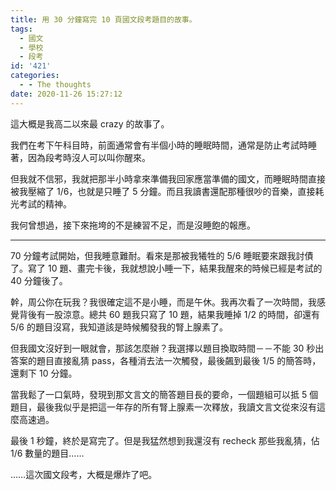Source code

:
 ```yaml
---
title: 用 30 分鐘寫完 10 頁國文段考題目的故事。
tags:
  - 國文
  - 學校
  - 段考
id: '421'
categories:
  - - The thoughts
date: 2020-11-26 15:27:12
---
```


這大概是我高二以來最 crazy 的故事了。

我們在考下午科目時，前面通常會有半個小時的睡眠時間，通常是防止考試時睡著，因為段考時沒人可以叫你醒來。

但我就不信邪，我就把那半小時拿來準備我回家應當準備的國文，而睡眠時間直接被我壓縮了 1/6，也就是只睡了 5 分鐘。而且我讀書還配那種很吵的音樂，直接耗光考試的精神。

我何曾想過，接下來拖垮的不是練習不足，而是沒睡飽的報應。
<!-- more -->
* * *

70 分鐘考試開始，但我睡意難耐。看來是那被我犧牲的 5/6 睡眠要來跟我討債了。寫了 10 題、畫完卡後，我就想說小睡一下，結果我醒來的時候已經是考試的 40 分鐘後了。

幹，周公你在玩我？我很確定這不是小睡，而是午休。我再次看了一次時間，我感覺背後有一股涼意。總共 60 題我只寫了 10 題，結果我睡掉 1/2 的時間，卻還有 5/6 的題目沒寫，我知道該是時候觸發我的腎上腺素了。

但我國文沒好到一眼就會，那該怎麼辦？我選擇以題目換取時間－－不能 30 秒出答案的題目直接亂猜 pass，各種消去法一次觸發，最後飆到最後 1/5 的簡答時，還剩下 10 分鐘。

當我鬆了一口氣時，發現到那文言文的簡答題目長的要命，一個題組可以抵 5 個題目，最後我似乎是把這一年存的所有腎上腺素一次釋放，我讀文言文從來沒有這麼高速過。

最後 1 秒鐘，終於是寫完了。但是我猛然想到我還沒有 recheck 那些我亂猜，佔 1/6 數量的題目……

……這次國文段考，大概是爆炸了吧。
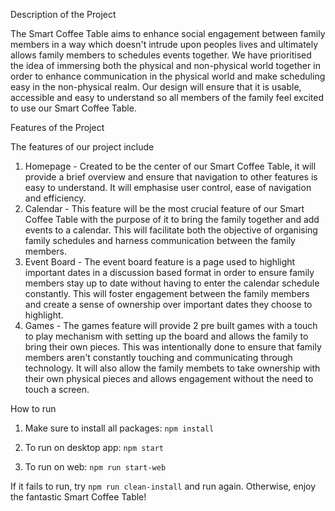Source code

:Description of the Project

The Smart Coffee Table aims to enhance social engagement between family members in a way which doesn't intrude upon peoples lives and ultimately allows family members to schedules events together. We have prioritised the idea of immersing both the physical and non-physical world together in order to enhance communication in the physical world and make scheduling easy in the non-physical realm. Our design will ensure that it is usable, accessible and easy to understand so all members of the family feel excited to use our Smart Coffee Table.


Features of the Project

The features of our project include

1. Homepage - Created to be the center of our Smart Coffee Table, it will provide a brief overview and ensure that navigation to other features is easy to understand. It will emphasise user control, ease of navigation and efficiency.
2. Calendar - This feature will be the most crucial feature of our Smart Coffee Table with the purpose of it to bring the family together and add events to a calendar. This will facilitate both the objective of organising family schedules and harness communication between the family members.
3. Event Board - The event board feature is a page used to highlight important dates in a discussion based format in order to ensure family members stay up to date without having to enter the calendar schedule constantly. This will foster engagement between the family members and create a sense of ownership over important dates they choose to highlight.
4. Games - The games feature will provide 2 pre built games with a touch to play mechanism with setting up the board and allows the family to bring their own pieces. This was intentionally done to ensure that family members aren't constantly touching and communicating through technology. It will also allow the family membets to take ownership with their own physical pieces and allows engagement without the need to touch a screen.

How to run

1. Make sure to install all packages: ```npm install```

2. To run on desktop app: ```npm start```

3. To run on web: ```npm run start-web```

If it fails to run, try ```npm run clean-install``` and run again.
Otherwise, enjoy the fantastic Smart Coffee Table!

******

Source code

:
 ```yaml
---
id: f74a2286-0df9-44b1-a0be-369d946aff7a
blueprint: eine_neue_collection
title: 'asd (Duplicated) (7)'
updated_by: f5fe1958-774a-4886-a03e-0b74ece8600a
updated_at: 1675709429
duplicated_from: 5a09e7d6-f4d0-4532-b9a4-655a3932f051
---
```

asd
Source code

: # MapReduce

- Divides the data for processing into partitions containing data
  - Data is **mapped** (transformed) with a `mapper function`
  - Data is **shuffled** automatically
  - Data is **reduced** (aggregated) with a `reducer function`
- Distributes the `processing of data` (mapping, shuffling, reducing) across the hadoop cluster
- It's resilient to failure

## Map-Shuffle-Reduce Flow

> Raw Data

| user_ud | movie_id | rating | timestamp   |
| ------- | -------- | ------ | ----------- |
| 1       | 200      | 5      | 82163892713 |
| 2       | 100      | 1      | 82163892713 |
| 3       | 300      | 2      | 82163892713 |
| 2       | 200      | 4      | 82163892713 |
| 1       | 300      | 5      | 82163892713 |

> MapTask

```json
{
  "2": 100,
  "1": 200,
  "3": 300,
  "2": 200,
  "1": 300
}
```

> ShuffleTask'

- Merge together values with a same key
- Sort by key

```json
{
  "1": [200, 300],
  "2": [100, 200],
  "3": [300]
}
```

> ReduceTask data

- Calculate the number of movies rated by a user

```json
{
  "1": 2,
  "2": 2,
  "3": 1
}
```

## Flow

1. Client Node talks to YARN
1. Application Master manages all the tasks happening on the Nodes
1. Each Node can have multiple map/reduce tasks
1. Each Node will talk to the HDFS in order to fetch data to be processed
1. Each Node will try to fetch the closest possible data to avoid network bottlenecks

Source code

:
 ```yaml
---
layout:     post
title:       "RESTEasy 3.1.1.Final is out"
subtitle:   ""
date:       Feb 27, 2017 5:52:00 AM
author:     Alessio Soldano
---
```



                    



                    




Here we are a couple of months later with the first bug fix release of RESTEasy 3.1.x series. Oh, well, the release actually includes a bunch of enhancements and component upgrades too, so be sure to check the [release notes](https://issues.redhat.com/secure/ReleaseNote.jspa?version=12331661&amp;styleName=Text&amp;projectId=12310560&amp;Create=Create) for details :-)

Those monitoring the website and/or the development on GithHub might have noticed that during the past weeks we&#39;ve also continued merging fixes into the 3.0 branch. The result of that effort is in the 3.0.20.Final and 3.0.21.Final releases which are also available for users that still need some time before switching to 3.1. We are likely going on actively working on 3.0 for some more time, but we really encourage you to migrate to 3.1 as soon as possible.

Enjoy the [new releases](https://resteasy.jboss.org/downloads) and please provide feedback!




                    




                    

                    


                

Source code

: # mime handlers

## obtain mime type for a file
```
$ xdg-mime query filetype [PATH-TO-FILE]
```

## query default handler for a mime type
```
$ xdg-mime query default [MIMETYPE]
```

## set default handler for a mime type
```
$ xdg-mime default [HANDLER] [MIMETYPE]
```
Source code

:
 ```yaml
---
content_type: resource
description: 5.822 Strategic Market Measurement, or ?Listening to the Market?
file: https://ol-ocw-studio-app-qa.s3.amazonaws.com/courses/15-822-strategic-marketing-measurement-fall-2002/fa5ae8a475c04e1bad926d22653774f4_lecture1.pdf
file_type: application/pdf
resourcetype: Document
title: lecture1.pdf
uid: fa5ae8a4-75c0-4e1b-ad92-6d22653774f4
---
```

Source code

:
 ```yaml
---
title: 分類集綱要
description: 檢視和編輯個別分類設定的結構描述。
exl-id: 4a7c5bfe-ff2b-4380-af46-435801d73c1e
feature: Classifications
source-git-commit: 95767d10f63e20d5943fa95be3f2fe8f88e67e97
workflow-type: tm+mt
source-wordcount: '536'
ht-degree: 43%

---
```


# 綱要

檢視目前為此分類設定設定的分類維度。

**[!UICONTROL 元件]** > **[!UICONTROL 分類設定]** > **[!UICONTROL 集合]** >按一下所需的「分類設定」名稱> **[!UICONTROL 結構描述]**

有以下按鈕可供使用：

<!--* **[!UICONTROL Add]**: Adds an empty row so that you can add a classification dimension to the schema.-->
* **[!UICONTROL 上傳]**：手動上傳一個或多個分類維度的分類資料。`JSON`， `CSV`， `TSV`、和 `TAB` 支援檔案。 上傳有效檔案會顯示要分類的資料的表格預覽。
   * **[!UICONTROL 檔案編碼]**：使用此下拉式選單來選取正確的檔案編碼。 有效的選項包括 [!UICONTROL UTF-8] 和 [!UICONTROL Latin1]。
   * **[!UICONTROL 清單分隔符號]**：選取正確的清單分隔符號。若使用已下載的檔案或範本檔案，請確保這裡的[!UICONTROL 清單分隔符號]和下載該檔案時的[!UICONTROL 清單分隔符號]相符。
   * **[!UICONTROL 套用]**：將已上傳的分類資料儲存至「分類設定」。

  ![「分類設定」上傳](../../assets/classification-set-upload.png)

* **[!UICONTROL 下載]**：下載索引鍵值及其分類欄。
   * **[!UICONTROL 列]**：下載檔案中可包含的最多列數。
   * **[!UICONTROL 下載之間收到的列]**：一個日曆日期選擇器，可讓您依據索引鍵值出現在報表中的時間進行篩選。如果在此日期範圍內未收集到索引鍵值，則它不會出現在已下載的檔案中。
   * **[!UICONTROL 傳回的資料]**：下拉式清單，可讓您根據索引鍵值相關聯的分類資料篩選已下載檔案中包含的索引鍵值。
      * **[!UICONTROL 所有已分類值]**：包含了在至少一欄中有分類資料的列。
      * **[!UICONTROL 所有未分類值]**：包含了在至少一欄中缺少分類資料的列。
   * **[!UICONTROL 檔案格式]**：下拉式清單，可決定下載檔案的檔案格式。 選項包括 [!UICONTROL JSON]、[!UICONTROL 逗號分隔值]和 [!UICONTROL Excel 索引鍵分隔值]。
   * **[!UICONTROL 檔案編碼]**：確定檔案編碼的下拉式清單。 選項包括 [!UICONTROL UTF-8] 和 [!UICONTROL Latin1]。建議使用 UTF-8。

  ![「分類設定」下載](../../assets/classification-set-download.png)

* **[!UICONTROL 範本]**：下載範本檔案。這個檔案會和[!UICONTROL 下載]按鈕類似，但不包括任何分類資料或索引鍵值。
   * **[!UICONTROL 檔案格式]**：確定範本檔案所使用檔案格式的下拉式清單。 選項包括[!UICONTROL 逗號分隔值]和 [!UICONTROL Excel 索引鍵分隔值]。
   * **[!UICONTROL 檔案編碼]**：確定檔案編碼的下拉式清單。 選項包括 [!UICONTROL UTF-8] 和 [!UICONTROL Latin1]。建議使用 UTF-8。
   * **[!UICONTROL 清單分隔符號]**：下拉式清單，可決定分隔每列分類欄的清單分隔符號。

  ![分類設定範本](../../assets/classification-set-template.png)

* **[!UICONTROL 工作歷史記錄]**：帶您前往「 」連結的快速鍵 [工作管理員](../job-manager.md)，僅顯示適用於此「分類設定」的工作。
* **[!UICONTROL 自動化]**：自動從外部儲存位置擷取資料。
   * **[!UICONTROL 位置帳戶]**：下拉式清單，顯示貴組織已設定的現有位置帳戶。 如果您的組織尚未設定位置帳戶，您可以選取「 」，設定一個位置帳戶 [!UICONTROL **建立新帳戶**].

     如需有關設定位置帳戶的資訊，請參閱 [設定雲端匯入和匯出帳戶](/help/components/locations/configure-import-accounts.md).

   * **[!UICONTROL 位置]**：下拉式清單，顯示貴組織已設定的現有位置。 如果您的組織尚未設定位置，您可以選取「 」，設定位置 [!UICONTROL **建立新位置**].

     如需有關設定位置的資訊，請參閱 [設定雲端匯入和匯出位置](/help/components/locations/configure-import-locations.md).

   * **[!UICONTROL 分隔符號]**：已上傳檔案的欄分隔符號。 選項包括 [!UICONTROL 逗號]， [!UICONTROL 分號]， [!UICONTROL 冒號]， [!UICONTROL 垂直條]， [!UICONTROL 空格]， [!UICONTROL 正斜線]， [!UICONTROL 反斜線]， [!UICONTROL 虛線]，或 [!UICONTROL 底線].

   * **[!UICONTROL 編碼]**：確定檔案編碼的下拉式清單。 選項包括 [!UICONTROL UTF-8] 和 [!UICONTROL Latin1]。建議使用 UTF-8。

******

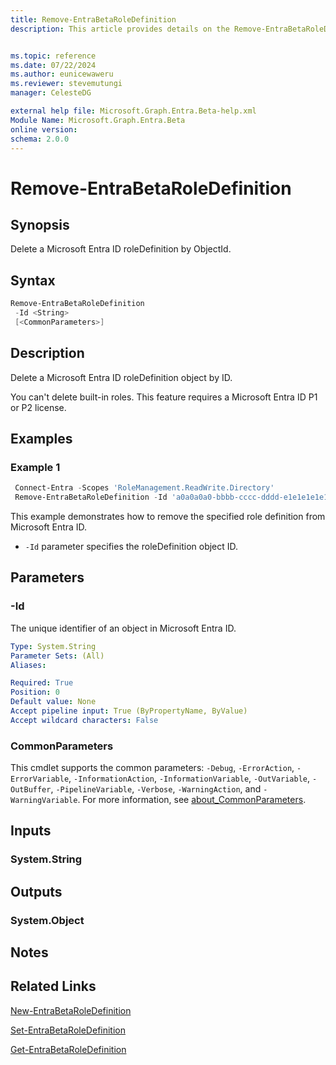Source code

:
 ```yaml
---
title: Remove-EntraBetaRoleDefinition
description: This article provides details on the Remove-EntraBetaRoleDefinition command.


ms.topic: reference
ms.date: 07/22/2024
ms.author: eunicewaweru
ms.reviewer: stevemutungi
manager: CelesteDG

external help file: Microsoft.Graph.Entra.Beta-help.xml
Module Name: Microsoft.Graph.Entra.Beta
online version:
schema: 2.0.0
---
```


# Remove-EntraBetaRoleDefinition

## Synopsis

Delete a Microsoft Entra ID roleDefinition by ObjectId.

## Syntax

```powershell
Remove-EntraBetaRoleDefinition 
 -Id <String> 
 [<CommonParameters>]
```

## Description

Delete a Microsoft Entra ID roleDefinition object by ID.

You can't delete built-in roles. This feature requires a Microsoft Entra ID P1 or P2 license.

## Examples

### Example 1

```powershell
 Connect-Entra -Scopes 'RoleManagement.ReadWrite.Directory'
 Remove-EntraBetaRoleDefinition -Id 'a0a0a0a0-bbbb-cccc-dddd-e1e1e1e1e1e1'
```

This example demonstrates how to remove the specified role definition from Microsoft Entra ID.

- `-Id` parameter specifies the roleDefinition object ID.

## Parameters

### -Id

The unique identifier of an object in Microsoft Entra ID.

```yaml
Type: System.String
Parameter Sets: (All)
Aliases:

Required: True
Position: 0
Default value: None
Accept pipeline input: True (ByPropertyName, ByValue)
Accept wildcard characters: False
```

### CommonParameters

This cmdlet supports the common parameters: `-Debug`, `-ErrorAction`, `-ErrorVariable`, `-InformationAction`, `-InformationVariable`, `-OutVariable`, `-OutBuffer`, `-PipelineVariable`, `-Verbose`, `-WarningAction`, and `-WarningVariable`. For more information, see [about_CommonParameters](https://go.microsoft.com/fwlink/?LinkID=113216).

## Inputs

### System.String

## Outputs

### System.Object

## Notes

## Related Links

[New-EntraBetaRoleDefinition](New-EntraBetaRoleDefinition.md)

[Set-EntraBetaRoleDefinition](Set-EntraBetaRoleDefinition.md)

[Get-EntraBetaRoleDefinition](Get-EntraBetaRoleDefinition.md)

******

● **PROMPT**
From the records above, extract exactly and only the lines that begin at the line with "[Set-EntraBetaRoleDefinition](Set-EntraBetaRoleDefinition.md)" and stop after the line with "[Get-EntraBetaRoleDefinition](Get-EntraBetaRoleDefinition.md)".

● **RESPONSE TO THIS TASK**
[Set-EntraBetaRoleDefinition](Set-EntraBetaRoleDefinition.md)

[Get-EntraBetaRoleDefinition](Get-EntraBetaRoleDefinition.md)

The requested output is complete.